A promulgação é um ato pelo qual o Presidente da República atesta solenemente a existência de norma jurídica e intima à sua observação. O Presidente da República poderá não promulgar o diploma e exercer o direito de veto, que poderá ser jurídico ou político. A promulgação é uma etapa essencial no decorrer do processo legislativo, pois, só após esta, o texto torna a designação de Lei e a falta de promulgação tem como consequência a Inexistência Jurídica do Ato.
Após a promulgação, o diploma é enviado ao Governo para referenda ministerial, seguindo-se a publicação no Diário da República sob a forma de Lei, para a sua entrada em vigor.[4]
- Processo de Formação dos decretos-lei pelo Governo
Nas suas competências legislativas pode optar por uma de duas situações:
- Assinaturas sucessivas: O texto do diploma é submetido separadamente à assinatura do Primeiro-Ministro e de cada um dos ministros competentes. Uma vez obtidas as assinaturas, o diploma é enviado ao Presidente da República para promulgação.
- Aprovação em Conselho de Ministros: O texto do respetivo Decreto-Lei é apresentado e aprovado em Conselho de Ministros, sendo depois enviado ao Presidente da República para promulgação.
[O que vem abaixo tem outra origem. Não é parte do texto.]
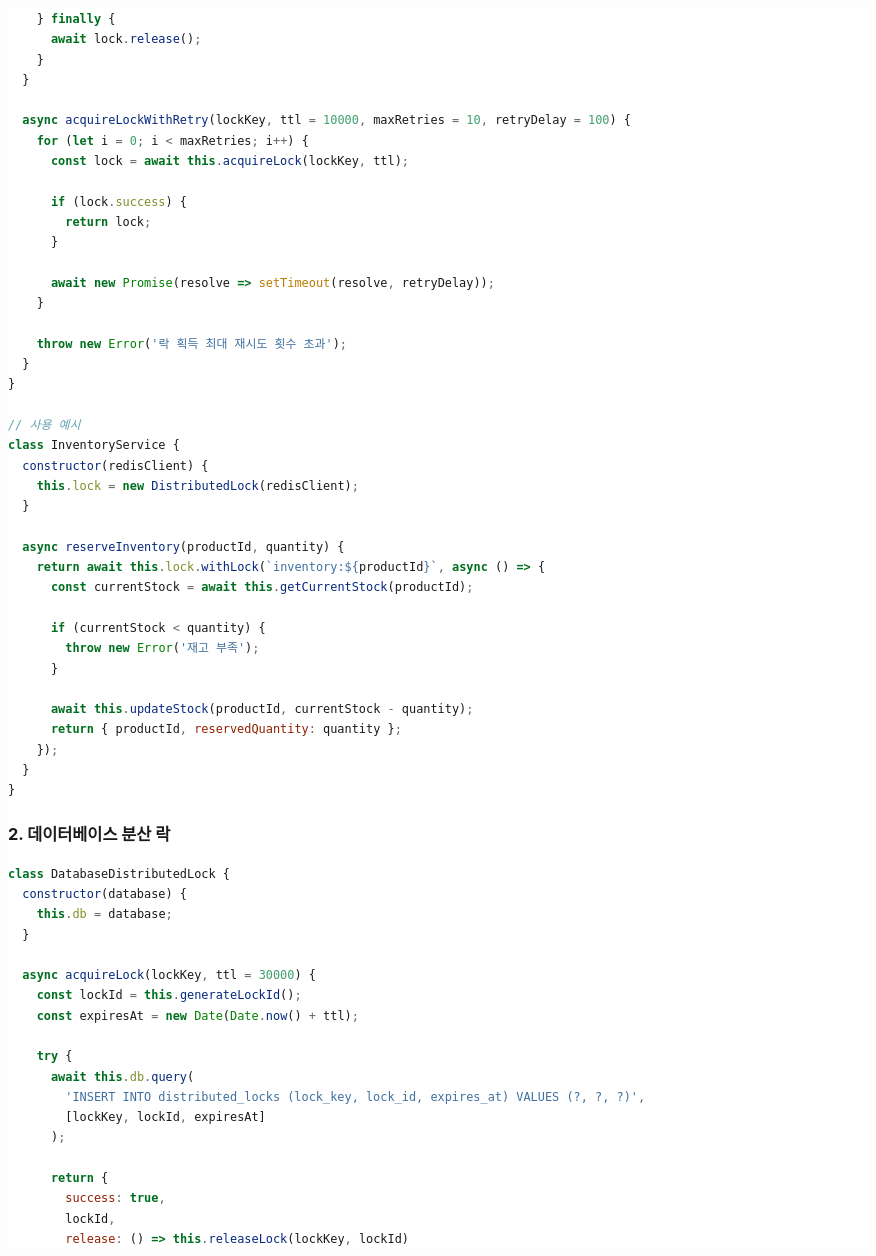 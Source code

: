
 ```javascript
    } finally {
      await lock.release();
    }
  }
  
  async acquireLockWithRetry(lockKey, ttl = 10000, maxRetries = 10, retryDelay = 100) {
    for (let i = 0; i < maxRetries; i++) {
      const lock = await this.acquireLock(lockKey, ttl);
      
      if (lock.success) {
        return lock;
      }
      
      await new Promise(resolve => setTimeout(resolve, retryDelay));
    }
    
    throw new Error('락 획득 최대 재시도 횟수 초과');
  }
}

// 사용 예시
class InventoryService {
  constructor(redisClient) {
    this.lock = new DistributedLock(redisClient);
  }
  
  async reserveInventory(productId, quantity) {
    return await this.lock.withLock(`inventory:${productId}`, async () => {
      const currentStock = await this.getCurrentStock(productId);
      
      if (currentStock < quantity) {
        throw new Error('재고 부족');
      }
      
      await this.updateStock(productId, currentStock - quantity);
      return { productId, reservedQuantity: quantity };
    });
  }
}
```

### 2. 데이터베이스 분산 락

```javascript
class DatabaseDistributedLock {
  constructor(database) {
    this.db = database;
  }
  
  async acquireLock(lockKey, ttl = 30000) {
    const lockId = this.generateLockId();
    const expiresAt = new Date(Date.now() + ttl);
    
    try {
      await this.db.query(
        'INSERT INTO distributed_locks (lock_key, lock_id, expires_at) VALUES (?, ?, ?)',
        [lockKey, lockId, expiresAt]
      );
      
      return {
        success: true,
        lockId,
        release: () => this.releaseLock(lockKey, lockId)
```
Em caso de veto, o Governo pode:
- arquivar;
- alterar;
- enviar para a Assembleia da República sob a forma de Proposta de Lei.
Vigência e revogação
[editar | editar código-fonte]Em Portugal, a obrigatoriedade da lei surge a partir da sua publicação no Diário da República, mas a sua vigência não se inicia no dia da publicação. O intervalo entre a data de sua publicação e sua entrada em vigor chama-se vacatio legis. Este intervalo pode ser definido pelo legislador, podendo ir entre 1 dia a 1 ano, ou, caso o legislador não especifique a data em que deve entrar em vigor, é aplicado o tempo supletivo, que são 5 dias. Em Portugal, as leis podem ser revogadas:
- por caducidade: a caducidade pode resultar de uma claúsula, contida na própria lei, de que esta se manterá em vigor durante determinado período de tempo ou enquanto durar determinada situação, e pode ainda resultar do desaparecimento das causas de aplicação da lei.
- por revogação: a revogação resulta de uma nova manifestação de vontade do legislador, contrária à anterior. A revogação pode ser:
- parcial: quando só algumas disposições da lei anterior são revogadas pela lei nova;
- total: quando todas as disposições de uma lei são atingidas, por exemplo, por modificação;
- expressa: quando a nova lei declara que revoga uma determinada lei antiga;
- tácita: quando resulta da incompatibilidade entre normas jurídicas da lei nova e da lei antiga.
Aplicação e influência do direito português
[editar | editar código-fonte]A lei portuguesa foi aplicada nos antigos territórios ultramarinos de Portugal, e continuam a ser a principal influência para esses países e territórios. São eles: Angola, Cabo Verde, Goa (integrada na Índia), Guiné-Bissau, Macau (integrada na República Popular da China), Moçambique, São Tomé e Príncipe e Timor-Leste. Em menor escala que nos casos anteriores, a lei portuguesa também mantém alguma influência sobre a lei do Brasil. [5] [6] [7]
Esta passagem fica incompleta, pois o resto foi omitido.